Jacob Collier Finds the Simple in the Complex
The multi-instrumentalist Grammy winner on virtuosity, Quincy Jones and coming to India
At some point during a half hour chat with British composer, vocalist and multi-instrumentalist Jacob Collier, he gets a bit meta talking about jazz’s place in the world. “We improvise all the time, I’m improvising right now. It’s based on a language I’ve learned. Jazz is like a study of how to improvise as well, which I think is a really good skill for human beings,” he says over the phone from his home in North London.
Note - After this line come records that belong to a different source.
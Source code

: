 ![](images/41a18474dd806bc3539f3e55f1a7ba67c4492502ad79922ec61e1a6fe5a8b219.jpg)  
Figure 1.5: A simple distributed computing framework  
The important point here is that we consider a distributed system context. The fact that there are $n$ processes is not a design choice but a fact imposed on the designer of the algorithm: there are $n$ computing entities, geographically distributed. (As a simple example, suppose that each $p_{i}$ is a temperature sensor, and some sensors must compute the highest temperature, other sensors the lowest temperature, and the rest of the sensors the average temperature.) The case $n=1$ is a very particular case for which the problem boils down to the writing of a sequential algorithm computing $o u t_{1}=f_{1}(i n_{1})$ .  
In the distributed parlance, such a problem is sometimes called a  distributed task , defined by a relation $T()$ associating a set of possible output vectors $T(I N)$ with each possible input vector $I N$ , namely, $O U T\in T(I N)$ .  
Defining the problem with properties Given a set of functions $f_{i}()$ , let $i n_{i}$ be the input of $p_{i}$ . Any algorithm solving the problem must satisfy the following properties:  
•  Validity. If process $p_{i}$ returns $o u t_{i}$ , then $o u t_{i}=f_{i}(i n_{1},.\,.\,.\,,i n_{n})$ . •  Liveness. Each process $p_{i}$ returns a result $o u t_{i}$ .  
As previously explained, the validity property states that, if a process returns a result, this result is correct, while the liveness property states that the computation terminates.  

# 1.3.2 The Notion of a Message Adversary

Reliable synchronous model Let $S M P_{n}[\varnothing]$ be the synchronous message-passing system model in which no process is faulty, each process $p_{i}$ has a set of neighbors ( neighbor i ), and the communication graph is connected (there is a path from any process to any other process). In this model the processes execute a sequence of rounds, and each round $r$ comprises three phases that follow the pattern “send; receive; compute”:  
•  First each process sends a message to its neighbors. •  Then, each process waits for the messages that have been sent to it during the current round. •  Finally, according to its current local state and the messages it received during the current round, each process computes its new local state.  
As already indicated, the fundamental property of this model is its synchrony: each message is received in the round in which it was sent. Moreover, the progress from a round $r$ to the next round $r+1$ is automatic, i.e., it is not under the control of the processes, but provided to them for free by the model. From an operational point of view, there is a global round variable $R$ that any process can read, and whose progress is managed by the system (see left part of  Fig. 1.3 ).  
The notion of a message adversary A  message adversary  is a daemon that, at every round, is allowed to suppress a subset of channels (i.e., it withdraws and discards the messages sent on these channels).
In the course of the last decade or so, the 25-year-old went from YouTube wunderkind to a must-hear versatile artist who could sing in a manner that’s perform beyond smooth and pitch-perfect and arrange songs old and new to breathe a new life into them. After all, he won two Grammy awards in 2017 for his arrangement of Stevie Wonder’s “You and I” and the theme to The Flintstones, a beloved cartoon show. With his earlier covers and reworks, Collier became part of the wave of A Cappella artists who would split screens and perform incredible vocal-only versions of songs. He says, “I might add some crazy rhythms or crazy grooves, chords or melodies, but the most important thing is that the spirit of that song remains as it was born. However, the way I fell in love with it as a kid is maintained.”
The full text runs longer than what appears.